Appropriate then – and an unplanned segue – that the band playing on my turntable as I write this is Talking Heads, and specifically the song Once in a Lifetime. You know the one, with the vague but somehow precise refrain of “same as it ever was.” Lead singer David Byrne says the song is about how we operate on auto-pilot, not living in the moment while simultaneously headed for some half-awake future. We might end up asking ourselves “well, how did I get here?”
As I listen to this new wave classic and reflect on the past year and the months ahead, the record player in my mind skips back to a moment I had while a volunteer in Thailand in 1994. (Strangely, people claim that this is three decades ago.)
There was this day when I visited the ancient city of Ayutthaya, founded in 1350, the second capital of the Siamese Kingdom. Once an important centre of global diplomacy and commerce, Ayutthaya is now an archaeological ruin, with Wats (temples) and Buddhist monasteries of monumental proportions offering a glimpse of past architectural splendor.

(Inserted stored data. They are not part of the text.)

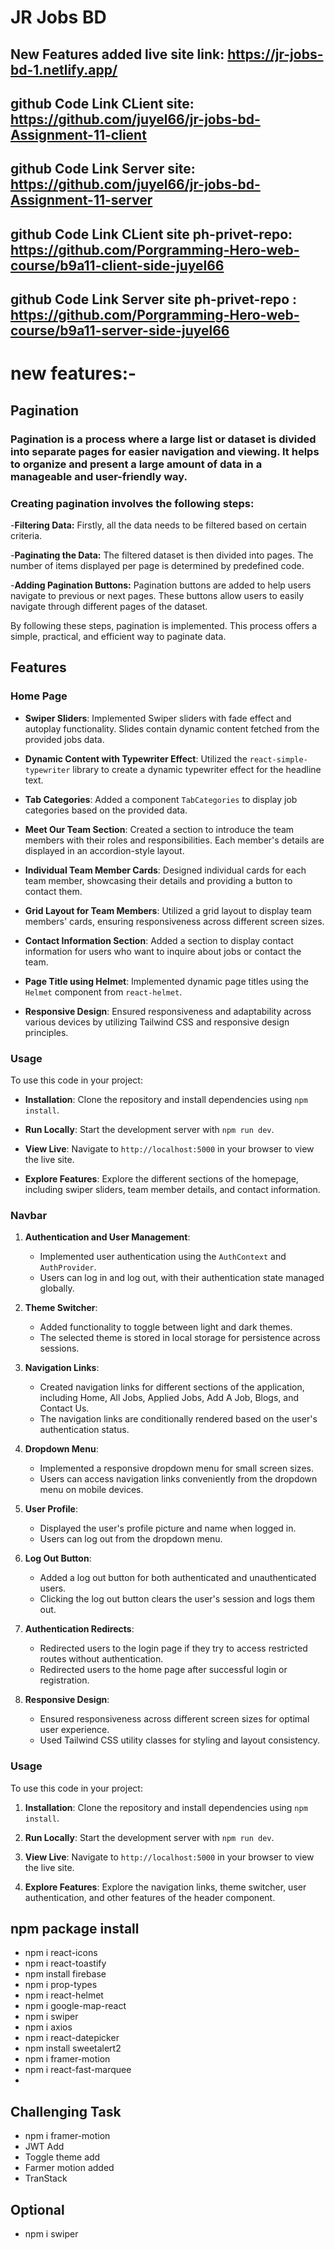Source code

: # JR Jobs BD
## New Features added live site link: https://jr-jobs-bd-1.netlify.app/
## github Code Link CLient site: https://github.com/juyel66/jr-jobs-bd-Assignment-11-client
## github Code Link Server site: https://github.com/juyel66/jr-jobs-bd-Assignment-11-server
## github Code Link CLient site ph-privet-repo: https://github.com/Porgramming-Hero-web-course/b9a11-client-side-juyel66
## github Code Link Server site ph-privet-repo : https://github.com/Porgramming-Hero-web-course/b9a11-server-side-juyel66

# new features:-
## Pagination
### Pagination is a process where a large list or dataset is divided into separate pages for easier navigation and viewing. It helps to organize and present a large amount of data in a manageable and user-friendly way.

### Creating pagination involves the following steps:

-**Filtering Data:** Firstly, all the data needs to be filtered based on certain criteria.

-**Paginating the Data:** The filtered dataset is then divided into pages. The number of items displayed per page is determined by predefined code.

-**Adding Pagination Buttons:** Pagination buttons are added to help users navigate to previous or next pages. These buttons allow users to easily navigate through different pages of the dataset.

By following these steps, pagination is implemented. This process offers a simple, practical, and efficient way to paginate data.


## Features
### Home Page
- **Swiper Sliders**: Implemented Swiper sliders with fade effect and autoplay functionality. Slides contain dynamic content fetched from the provided jobs data.

- **Dynamic Content with Typewriter Effect**: Utilized the `react-simple-typewriter` library to create a dynamic typewriter effect for the headline text.

- **Tab Categories**: Added a component `TabCategories` to display job categories based on the provided data.

- **Meet Our Team Section**: Created a section to introduce the team members with their roles and responsibilities. Each member's details are displayed in an accordion-style layout.

- **Individual Team Member Cards**: Designed individual cards for each team member, showcasing their details and providing a button to contact them.

- **Grid Layout for Team Members**: Utilized a grid layout to display team members' cards, ensuring responsiveness across different screen sizes.

- **Contact Information Section**: Added a section to display contact information for users who want to inquire about jobs or contact the team.

- **Page Title using Helmet**: Implemented dynamic page titles using the `Helmet` component from `react-helmet`.

- **Responsive Design**: Ensured responsiveness and adaptability across various devices by utilizing Tailwind CSS and responsive design principles.

### Usage

To use this code in your project:

- **Installation**: Clone the repository and install dependencies using `npm install`.

- **Run Locally**: Start the development server with `npm run dev`.

- **View Live**: Navigate to `http://localhost:5000` in your browser to view the live site.

- **Explore Features**: Explore the different sections of the homepage, including swiper sliders, team member details, and contact information.

### Navbar

1. **Authentication and User Management**:
   - Implemented user authentication using the `AuthContext` and `AuthProvider`.
   - Users can log in and log out, with their authentication state managed globally.

2. **Theme Switcher**:
   - Added functionality to toggle between light and dark themes.
   - The selected theme is stored in local storage for persistence across sessions.

3. **Navigation Links**:
   - Created navigation links for different sections of the application, including Home, All Jobs, Applied Jobs, Add A Job, Blogs, and Contact Us.
   - The navigation links are conditionally rendered based on the user's authentication status.

4. **Dropdown Menu**:
   - Implemented a responsive dropdown menu for small screen sizes.
   - Users can access navigation links conveniently from the dropdown menu on mobile devices.

5. **User Profile**:
   - Displayed the user's profile picture and name when logged in.
   - Users can log out from the dropdown menu.

6. **Log Out Button**:
   - Added a log out button for both authenticated and unauthenticated users.
   - Clicking the log out button clears the user's session and logs them out.

7. **Authentication Redirects**:
   - Redirected users to the login page if they try to access restricted routes without authentication.
   - Redirected users to the home page after successful login or registration.

8. **Responsive Design**:
   - Ensured responsiveness across different screen sizes for optimal user experience.
   - Used Tailwind CSS utility classes for styling and layout consistency.

### Usage

To use this code in your project:

1. **Installation**: Clone the repository and install dependencies using `npm install`.

2. **Run Locally**: Start the development server with `npm run dev`.

3. **View Live**: Navigate to `http://localhost:5000` in your browser to view the live site.

4. **Explore Features**: Explore the navigation links, theme switcher, user authentication, and other features of the header component.




## npm package install 
- npm i react-icons
- npm i react-toastify
- npm install firebase
- npm i prop-types
- npm i react-helmet 
- npm i google-map-react
- npm i swiper
- npm i axios
- npm i react-datepicker
- npm install sweetalert2
- npm i framer-motion
- npm i react-fast-marquee
- 



## Challenging Task
- npm i framer-motion
- JWT Add
- Toggle theme add
- Farmer motion added
- TranStack 



## Optional
- npm i swiper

There weren’t many people at the historical park that day, but as I walked between two Wats, a saffron-clothed monk (there’s a tradition of young men becoming monks for a short period of their lives) stared at my Talking Heads t-shirt (my tradition of having been a fan for a long period of my life). He stopped, went through the progression of lyrics in his mind, and suddenly sang out “and you may find yourself in another part of the world.” A monk of obvious musical taste, he smiled, gave me a wai greeting, and continued on his way.
I rested at a particularly old and revered temple that is nevertheless a ruin of its past, and I suddenly felt the burden of self-importance lift from my shoulders. I’m just a historical hiccup. It was, as many people smarter than I have written libraries on, a liberating moment. You don’t matter as much as you think you do, so cut yourself some slack.
This reprieve of irrelevance was a fleeting bit of relief, hard to re-capture. In the meantime, I try to recognize those once in a lifetime moments where you travel from (your) normal and gain some differing perspective. I had a few of those along the way, including one in Thailand a few weeks after visiting Ayutthaya. I was writing an article on community based tourism and had travelled to the small coastal village of Chao Mai, which sat on a broad beach, backdropped by dramatic limestone cliffs, rimmed by palm and coconut trees. While there, I slept in a small guest treehouse, the tree covered in hundreds of tiny glowbugs. At night, it was a living Christmas tree.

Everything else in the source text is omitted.